Maximem Synap's Agent Memory Connected To Semantic Kernel

Semantic Kernel is Microsoft's agent orchestration framework for .NET and Python. First-class function calling. Planners that compose skills into goals. Chat history wired into the agent runtime. If you are building agents inside the Microsoft ecosystem, Semantic Kernel is where you start.

Today, Maximem Synap extends Semantic Kernel with persistent per-user memory. Native ChatHistory accumulates messages within a single process. Synap makes that history survive restarts, resolve entities across sessions, and retrieve relevant context without manual wiring.

Where Semantic Kernel Excels

Semantic Kernel gives .NET and Python developers a framework that feels native to the Microsoft stack. Type-safe kernel functions. Pluggable AI connectors for Azure OpenAI, OpenAI, and Hugging Face. A planner that decomposes goals into kernel function calls. If your agent needs to call Azure Functions, invoke Microsoft Graph, or compose skills into workflows, the framework handles the orchestration well.

The problem emerges when your user returns after a day or a week. ChatHistory accumulates messages in memory. It serializes cleanly to JSON. It does not survive a process restart on its own, and it has no concept of entity resolution, semantic retrieval, or compaction. Native chat history does not help if the agent forgets what the user told it yesterday.

How Semantic Kernel Memory Works Today

Semantic Kernel ships ChatHistory as the default conversation store. The list grows as the agent and user exchange turns. For a deeper look at how each pattern works, see the Semantic Kernel agent documentation.

In-Process ChatHistory appends every message to a list attached to the kernel. The list grows linearly with each turn. After twenty exchanges, your prompt fills with accumulated noise. The model struggles to find your actual instructions. When the process restarts, the list clears. Every conversation begins at zero.

Volatile VariableStore keeps a flat key-value bag scoped to a kernel instance. Useful for short-lived scratch state. It does not understand message roles, semantic search, or temporal ordering. It is a dictionary, not a memory.

Vector Store Connectors let you index chat messages into a vector database (Azure AI Search, Pinecone, Qdrant, Postgres pgvector). Retrieval is possible. Entity resolution, temporal awareness, and accuracy-preserving compaction are not. You get cosine similarity. You do not get memory.

All three options solve in-session state. Cross-session persistence with per-user scoping, entity resolution, semantic retrieval, and automatic compaction fall outside their scope. These are memory-layer problems, not framework-level concerns.

What Synap Adds

Synap is agentic context management. It does not replace Semantic Kernel's ChatHistory. It extends the framework with persistent memory the kernel can invoke through a plugin.

We ship a kernel plugin that exposes two functions:

search_memory performs semantic search over user-scoped memories. Accepts a query and optional result limit. Returns ranked results the planner can chain into function calls.

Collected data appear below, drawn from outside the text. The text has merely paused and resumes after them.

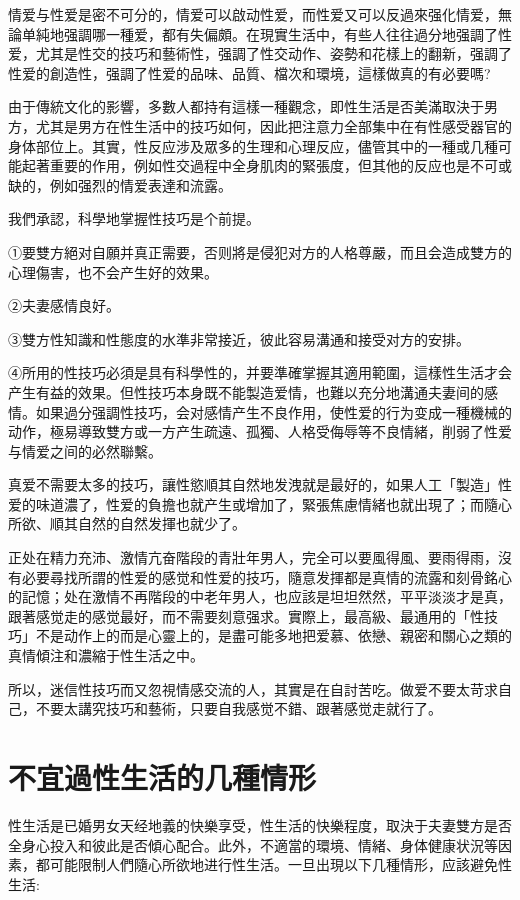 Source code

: \documentclass[12pt,UTF8]{ctexbook}
\begin{document}
情爱与性爱是密不可分的，情爱可以啟动性爱，而性爱又可以反過來强化情爱，無論单純地强調哪一種爱，都有失偏頗。在現實生活中，有些人往往過分地强調了性爱，尤其是性交的技巧和藝術性，强調了性交动作、姿勢和花樣上的翻新，强調了性爱的創造性，强調了性爱的品味、品質、檔次和環境，這樣做真的有必要嗎?

由于傳統文化的影響，多數人都持有這樣一種觀念，即性生活是否美滿取決于男方，尤其是男方在性生活中的技巧如何，因此把注意力全部集中在有性感受器官的身体部位上。其實，性反应涉及眾多的生理和心理反应，儘管其中的一種或几種可能起著重要的作用，例如性交過程中全身肌肉的緊張度，但其他的反应也是不可或缺的，例如强烈的情爱表達和流露。

我們承認，科學地掌握性技巧是个前提。

①要雙方絕对自願并真正需要，否则將是侵犯对方的人格尊嚴，而且会造成雙方的心理傷害，也不会产生好的效果。

②夫妻感情良好。

③雙方性知識和性態度的水準非常接近，彼此容易溝通和接受对方的安排。

④所用的性技巧必須是具有科學性的，并要準確掌握其適用範圍，這樣性生活才会产生有益的效果。但性技巧本身既不能製造爱情，也難以充分地溝通夫妻间的感情。如果過分强調性技巧，会对感情产生不良作用，使性爱的行为变成一種機械的动作，極易導致雙方或一方产生疏遠、孤獨、人格受侮辱等不良情緒，削弱了性爱与情爱之间的必然聯繫。

真爱不需要太多的技巧，讓性慾順其自然地发洩就是最好的，如果人工「製造」性爱的味道濃了，性爱的負擔也就产生或增加了，緊張焦慮情緒也就出現了；而隨心所欲、順其自然的自然发揮也就少了。

正处在精力充沛、激情亢奋階段的青壯年男人，完全可以要風得風、要雨得雨，沒有必要尋找所謂的性爱的感觉和性爱的技巧，隨意发揮都是真情的流露和刻骨銘心的記憶；处在激情不再階段的中老年男人，也应該是坦坦然然，平平淡淡才是真，跟著感觉走的感觉最好，而不需要刻意强求。實際上，最高級、最通用的「性技巧」不是动作上的而是心靈上的，是盡可能多地把爱慕、依戀、親密和關心之類的真情傾注和濃縮于性生活之中。

所以，迷信性技巧而又忽視情感交流的人，其實是在自討苦吃。做爱不要太苛求自己，不要太講究技巧和藝術，只要自我感觉不錯、跟著感觉走就行了。

\section{不宜過性生活的几種情形}

性生活是已婚男女天经地義的快樂享受，性生活的快樂程度，取決于夫妻雙方是否全身心投入和彼此是否傾心配合。此外，不適當的環境、情緒、身体健康状況等因素，都可能限制人們隨心所欲地进行性生活。一旦出現以下几種情形，应該避免性生活:
\end{document}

store_memory ingests new facts into Synap. Takes content and optional memory type. Returns a status identifier confirming persistence.

Register the plugin with any kernel. The agent decides when to recall prior context and when to save new facts. Scope is set at plugin initialization via user_id and optional customer_id. The model only sees query and content arguments.

The integration is a native package. Add one plugin. Your kernel starts remembering without a rewrite.

We built this because .NET and Python agents kept stalling in production. The problem was not bad orchestration. It was missing context that lived in a different session last Tuesday. Production testing hit 92% LongMemEval, 93.2% on LoCoMo. Typical recall returns in under 100ms.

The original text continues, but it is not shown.